In striving for his intent to raise fear, uncertainty and doubt in his readers, he has done a disservice not only to an independent producers’ brokerage but also to the dedicated men and women who have forged a relationship that works for them as well as their clients.

You see, I have met many of the people he supposedly describes in his article. You do not know me, just as many of you do not know Mr. Pearce, but I ask you to trust my statement that I didn’t meet people like the ones he describes.

Over the years, I have met a dedicated group of people who strive for professional knowledge by learning how to ask hard questions of people who are supposed to have the answers, all the time knowing that there are no crystal balls. I have participated in group discussions led by their peers. They do not take their obligation to themselves and their clients lightly.

I have interacted socially with their wives and husbands. There are those to  whom I nod in a crowded room and there are others that I can’t wait to see again. When you interact with a group of people in a professional setting, and then later, break bread with them socially, you get a feeling about who those people are, what you have in common, and how you relate to each other.

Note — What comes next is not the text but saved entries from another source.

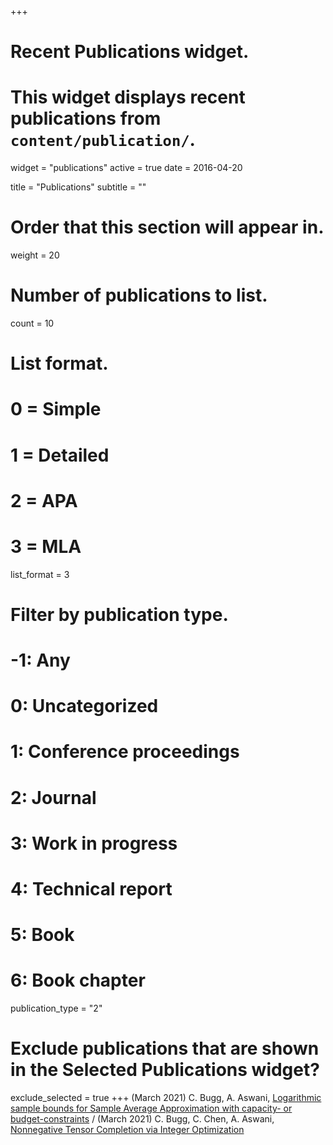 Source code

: +++
# Recent Publications widget.
# This widget displays recent publications from `content/publication/`.
widget = "publications"
active = true
date = 2016-04-20

title = "Publications"
subtitle = ""

# Order that this section will appear in.
weight = 20

# Number of publications to list.
count = 10

# List format.
#   0 = Simple
#   1 = Detailed
#   2 = APA
#   3 = MLA
list_format = 3

# Filter by publication type.
# -1: Any
#  0: Uncategorized
#  1: Conference proceedings
#  2: Journal
#  3: Work in progress
#  4: Technical report
#  5: Book
#  6: Book chapter
publication_type = "2"

# Exclude publications that are shown in the Selected Publications widget?
exclude_selected = true
+++
(March 2021) C. Bugg, A. Aswani, [Logarithmic sample bounds for Sample Average Approximation with capacity- or budget-constraints](files/saa_pub.pdf) /
(March 2021) C. Bugg, C. Chen, A. Aswani, [Nonnegative Tensor Completion via Integer Optimization](files/13003_nonnegative_tensor_completion_.pdf)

I have come to know this company, their registered reps through themselves and their spouses and I don’t recognize the people Mr. Pearce describes. In any profession there are those who are better at what they do than others, there are the technical and analytical ones, there are the ones who are listeners, and the ones who map out a plan and help you stick to it; very seldom, are they like Mr. Pearce’s description. If yours is, by all means, consult someone who can help you, but do not succumb to fear, uncertainty and doubt.

Trust is a key in any relationship and whether you are choosing a financial advisor, an attorney, a friend, or a spouse, it should be at the top of your list of criteria. Through the years, you choose trusted advisors to guide you on your way. Chances are your trust is not misplaced.

I am a blogger. I read blogs. I post things to the internet. Would I choose a trusted advisor from what I read on the internet? No. Would I want someone to choose me as a trusted advisor based on what they found on the internet? No. Some things are still better done face to face. Trust is still a key component of good relationships whether they are professional or personal.

My father was one of my trusted advisors. Now, his sage advice only remains in my memory. He was an avid fisherman, preparing for each trip with anticipation. Sometimes, he would come home with a bucket filled with fish; other times there would not be many at all. I couldn’t understand his fascination with a sport that could yield so much or so little.

He said, “Cat, ask yourself this question: Would you rather catch a fish like Ernest Hemingway’s Nick Adams in a swift river, or a pond stocked with hungry fish fighting for food?

I know my answer. What’s yours?

Oh. Here is Robert Wayne Pearce’s posting from this past June:

By Robert W. Pearce of Law Offices of Robert Wayne Pearce, P.A. posted in Capital Financial Group on Saturday, June 1, 2013.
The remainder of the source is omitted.